Problem with GET args and UTF-8 encoding (output of Rack::Utils.unescape() ?)

Hi folks,

Here’s my basic issue, hopefully this is clear. I’m trying to submit
some UTF-8 values in my query string, but they are coming out mangled
on the other end. It seems like the problem is that what
Rack::Utils.unescape() pushes out gets converted to UTF-8 somewhere in
the chain (using 3.0.7, and Ruby 1.9.2, by the way), and it’s mangling
characters which are two bytes (for example, “%20,” which is space and
a one byte character, gets converted fine). I feel like I’ve almost
figured this out, but I’m still stumped. Here’s my “evidence:”

Example UTF-8 string:

“Adlade de Hongrie”

GET string (obviously URI encoded):

Started GET “/registers/results?filter[title][]=Ad%E9la%EFde%20de
%20Hongrie&search=&limit=4” for 127.0.0.1 at 2011-05-16 14:17:33 +0700

What Rack produces/Rails sees (in Controller):

Parameters: {“filter”=>{“title”=>[“Ad\xE9la\xEFde de Hongrie”]},
“search”=>"", “limit”=>“4”}

Error I’m getting, when I try to “do stuff” with the above string:

ArgumentError (invalid byte sequence in UTF-8):

What would actually be a valid string with hex UTF code points in

the format above:

“Ad\xC3\xA9la\xC3\xAFde de Hongrie”

Or, in the “\u …” format (see anything interesting here? Something
obvious is eluding me…):

"Ad\u{E9}la\u{EF}de de Hongrie

To be clear, this is not a form, but an ajax query. I’ve tried adding
the ‘utf8’ snowman thing manually too, but that doesn’t seem to do
anything…of course, maybe I’m doing that wrong.

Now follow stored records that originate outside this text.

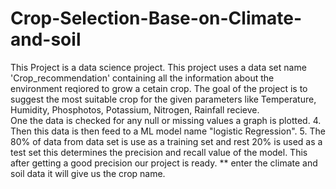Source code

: # Crop-Selection-Base-on-Climate-and-soil
This Project is a data science project. This project uses a data set name 'Crop_recommendation' containing all the information about the environment reqiored to grow a cetain crop. 
The goal of the project is to suggest the most suitable crop for the given parameters like Temperature, Humidity, Phosphotos, Potassium, Nitrogen, Rainfall recieve.  
One the data is checked for any null or missing values a graph is plotted. 
4. Then this data is then feed to a ML model name "logistic Regression". 5. The 80% of data from data set is use as a training set and rest 20% is used as a test set this determines the precision and recall value of the model. 
This after getting a good precision our project is ready. 
** enter the climate and soil data it will give us the crop name.
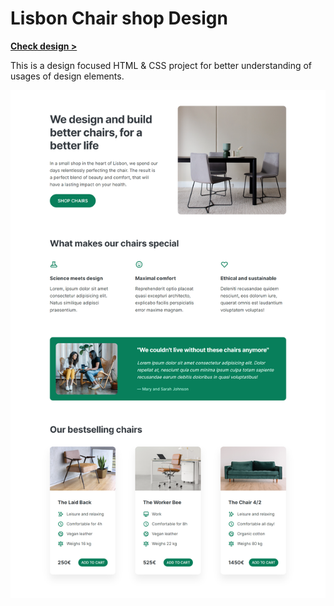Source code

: # Lisbon Chair shop Design

[**Check design >**](https://ikundanmehta.github.io/Lisbon-Chair-shop/)

This is a design focused HTML & CSS project for better understanding of usages of design elements.

![Lisbon Chair shop](https://raw.githubusercontent.com/ikundanmehta/Lisbon-Chair-shop/main/img/Lisbon%20Chair%20Shop.png)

Any thoughts/questions/pointing out of obvious errors or confused ways
of thinking? I’d also appreciate any pointers to Rails documentation
which describes in more detail how this stuff happens; I’ve just been
digging through the code and it’s slow going for me.

Help much appreciated!

Cheers,
Dave

Okay, I’m still not there but I’ve realized I’ve been confusing a few
things. This stackoverflow answer helped a lot:

I was conflating Unicode with UTF-8. But, I think that’s also
essentially what is happening somewhere in the process of ASCII-8BIT
(output of Rack::Utils.unescape()) getting converted to UTF-8. I have
to figure out how to override unescape() in my own initializer, I
suppose, or intercept unescape()'s output and properly encode that.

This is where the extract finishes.